Rommel face aux rats du désert

Début juillet 1942, la Panzerarmee Afrika de Rommel n’avait qu’à avancer d’une centaine de kilomètres vers l’est pour atteindre le delta du Nil et le canal de Suez, artères vitales de l’Empire britannique. Or, la résistance stoïque de la 8e armée britannique à El Alamein, petite ville côtière égyptienne, fut le tournant de la guerre en Afrique du Nord. Cette victoire défensive et décisive entraîna non seulement la retraite définitive des forces de Rommel en Tunisie, mais provoqua aussi indirectement la capitulation de toutes les forces de l’Axe en Afrique du Nord et la chute de l’Italie fasciste.

« Ce n’est pas la fin. Ce n’est même pas le commencement de la fin. En revanche, c’est – peut-être – la fin du commencement ».

Winston Churchill

L’armée italienne en déroute

Mussolini calcula que le lendemain de la chute de France était le moment opportun pour évincer les Britanniques du bassin méditerranéen et ressusciter l’Empire romain. Ces derniers assuraient alors la défense de l’Égypte avec seulement 36 000 hommes sous le commandement du général Richard O’Connor. Le 13 septembre 1940, l’imposante armée du général Rodolfo Graziani, composée d’un demi-million de soldats italiens et coloniaux, franchit la frontière égypto-libyenne et captura Sidi el-Barani, village côtier égyptien. Après cela, les Italiens se mirent à fortifier la nouvelle ligne de front.

Conscient que la menace d’invasion était écartée avec l’arrivée de l’automne, Churchill donna aux forces du général O’Connor l’ordre de déclencher une contre-offensive début décembre (l’opération Compass). La contre-offensive britannique infligea une défaite écrasante aux forces italiennes puisque, un mois plus tard seulement, la 10° armée italienne était détruite, l’aviation anéantie, la Cyrénaïque tombait entre les mains des Britanniques et la route de Tripoli s’ouvrait désormais aux modestes forces du général O’Connor.

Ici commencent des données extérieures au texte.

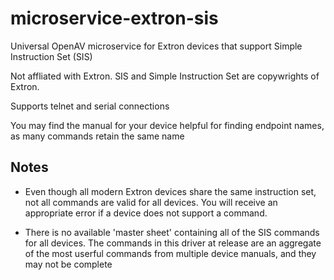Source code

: # microservice-extron-sis

Universal OpenAV microservice for Extron devices that support Simple Instruction Set (SIS)

Not affliated with Extron.  SIS and Simple Instruction Set are copywrights of Extron.

Supports telnet and serial connections

You may find the manual for your device helpful for finding endpoint names, as many commands retain the same name

## Notes

- Even though all modern Extron devices share the same instruction set, not all commands are valid for all devices.  You will receive an appropriate error if a device does not support a command.

- There is no available 'master sheet' containing all of the SIS commands for all devices.  The commands in this driver at release are an aggregate of the most userful commands from multiple device manuals, and they may not be complete
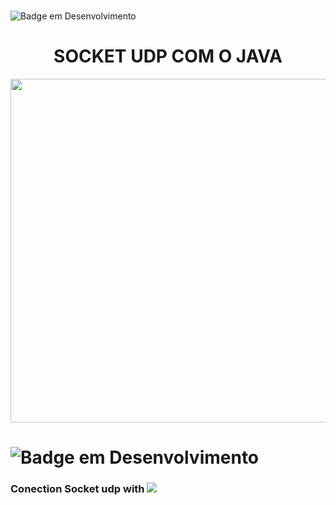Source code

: # 

![Badge em Desenvolvimento](http://img.shields.io/static/v1?label=STATUS&message=DESENVOLVIDO&color=00875e&style=for-the-badge)
#  <div align="center"> SOCKET UDP COM O JAVA </div>



<div align="center">

 <img src="https://user-images.githubusercontent.com/71516100/204399776-1a0f36ae-c538-4c32-97c6-374d1e217e66.png" width="550px"/>
 
</div>



# ![Badge em Desenvolvimento](http://img.shields.io/static/v1?label=EXERCÍCIOS&message=%20DESENVOLVIDOS&color=8B008B&style=for-the-badge)


### Conection Socket udp with ![](https://img.shields.io/badge/java-ED8B00?style=for-the-badge&logo=java&logoColor=white)
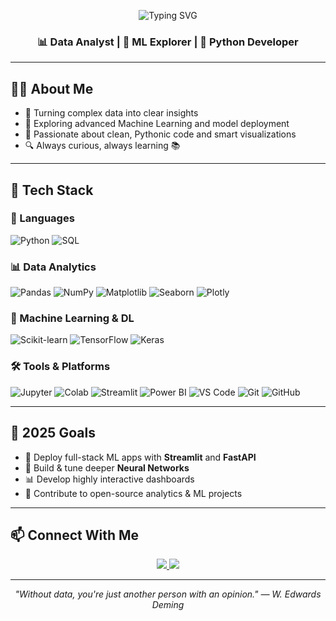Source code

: <!-- Animated Typing Header -->
<p align="center">
  <img src="https://readme-typing-svg.demolab.com?font=Fira+Code&weight=700&size=30&pause=1000&color=22D3EE&center=true&vCenter=true&width=600&lines=Hi+there+%F0%9F%91%8B%2C+I'm+MAHESH;Data+Analyst+%7C+ML+Explorer+%7C+Python+Lover" alt="Typing SVG" />
</p>

<h3 align="center">📊 Data Analyst | 🤖 ML Explorer | 🐍 Python Developer</h3>

---

## 👨‍💻 About Me

- 🎯 Turning complex data into clear insights
- 🧠 Exploring advanced Machine Learning and model deployment
- 🧹 Passionate about clean, Pythonic code and smart visualizations
- 🔍 Always curious, always learning 📚

---

## 🚀 Tech Stack

### 🧠 Languages  
![Python](https://img.shields.io/badge/-Python-black?style=flat&logo=python&logoColor=yellow)
![SQL](https://img.shields.io/badge/-SQL-black?style=flat&logo=postgresql&logoColor=blue)

### 📊 Data Analytics  
![Pandas](https://img.shields.io/badge/-Pandas-150458?style=flat&logo=pandas&logoColor=white)
![NumPy](https://img.shields.io/badge/-NumPy-013243?style=flat&logo=numpy&logoColor=white)
![Matplotlib](https://img.shields.io/badge/-Matplotlib-20232A?style=flat&logo=matplotlib)
![Seaborn](https://img.shields.io/badge/-Seaborn-00CED1?style=flat)
![Plotly](https://img.shields.io/badge/-Plotly-3F4F75?style=flat&logo=plotly)

### 🤖 Machine Learning & DL  
![Scikit-learn](https://img.shields.io/badge/-Scikit--learn-F7931E?style=flat&logo=scikit-learn&logoColor=white)
![TensorFlow](https://img.shields.io/badge/-TensorFlow-FF6F00?style=flat&logo=tensorflow&logoColor=white)
![Keras](https://img.shields.io/badge/-Keras-D00000?style=flat&logo=keras&logoColor=white)

### 🛠️ Tools & Platforms  
![Jupyter](https://img.shields.io/badge/-Jupyter-F37626?style=flat&logo=jupyter&logoColor=white)
![Colab](https://img.shields.io/badge/-Google%20Colab-F9AB00?style=flat&logo=googlecolab&logoColor=white)
![Streamlit](https://img.shields.io/badge/-Streamlit-FF4B4B?style=flat&logo=streamlit&logoColor=white)
![Power BI](https://img.shields.io/badge/-PowerBI-F2C811?style=flat&logo=powerbi&logoColor=black)
![VS Code](https://img.shields.io/badge/-VSCode-007ACC?style=flat&logo=visualstudiocode&logoColor=white)
![Git](https://img.shields.io/badge/-Git-F05032?style=flat&logo=git&logoColor=white)
![GitHub](https://img.shields.io/badge/-GitHub-181717?style=flat&logo=github&logoColor=white)

---

## 🧭 2025 Goals

- 🚢 Deploy full-stack ML apps with **Streamlit** and **FastAPI**
- 🧠 Build & tune deeper **Neural Networks**
- 📊 Develop highly interactive dashboards
- 🤝 Contribute to open-source analytics & ML projects

---

## 📫 Connect With Me

<p align="center">
  <a href="https://www.linkedin.com/in/mahesh-ubarhande-47822325a" target="_blank">
    <img src="https://img.shields.io/badge/LinkedIn-%230077B5.svg?style=flat&logo=linkedin&logoColor=white" />
  </a>
  <a href="mailto:ubarhandemahesh2004@gmail.com">
    <img src="https://img.shields.io/badge/Email-D14836?style=flat&logo=gmail&logoColor=white" />
  </a>
</p>

---

<p align="center">
  <i>"Without data, you're just another person with an opinion." — W. Edwards Deming</i>
</p>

L’Allemagne nazie devait venir d’urgence au secours de son allié si elle voulait le maintenir dans la guerre à ses cotés. En outre, faute d’envahir le Royaume-Uni, l’Afrique du Nord était le seul théâtre de guerre où les Allemands pouvaient encore infliger des coups a l’Empire britannique.

L’artère vitale de l’Empire britannique

Du point de vue britannique, les enjeux stratégiques du théâtre d’opérations nord-africain étaient évidents. Le gros du ravitaillement en pétrole venait du Moyen-Orient. L’Égypte et surtout le canal de Suez se trouvant sur la route de l’Inde, la perte de cette région paralyserait la communication à l’intérieur même de l’Empire britannique. La perte du littoral nord-africain forcerait les navires de ravitaillement à faire un énorme détour par Le Cap, ce qui pourrait entraîner, à long terme, la défaite du Royaume-Uni.

L’Afrique du Nord constituait donc un intérêt stratégique absolument vital pour l’Empire britannique. Enfin, Churchill était avide d’un succès militaire pour convaincre Roosevelt de lui venir en aide contre les puissances de l’Axe.

Quant à Hitler, qui était occupé par ses plans d’invasion de l’Union soviétique, il ne voyait dans la prochaine intervention allemande en Afrique du Nord, l’opération Sonnenblume (tournesol), qu’une opération de secours de l’allié italien en déroute. Dans la pensée d’Hitler, le front nord-africain avait une importance stratégique secondaire. Les modestes effectifs assignés à l’Afrikakorps du général Erwin Rommel en étaient la preuve. Par ailleurs, soucieux de son propre prestige, Mussolini était réticent à l’idée d’accepter une force allemande importante. Hitler n’envoya donc que deux divisions réduites, la 5e division légère et la 15e division blindée. La première allait atteindre Tripoli en mi-avril 1941, et la seconde seulement à la fin du mois de mai. Rommel, qui débarqua à Tripoli le 12 février, fut mis sous les ordres du général Italo Gariboldi, qui venait de remplacer le général Graziani. La mission initiale était le maintien de la Tripolitaine contre une offensive britannique que les forces germano-italiennes attendaient, en toute logique, à tout moment. Toute offensive sur la Cyrénaïque devait attendre fin mai.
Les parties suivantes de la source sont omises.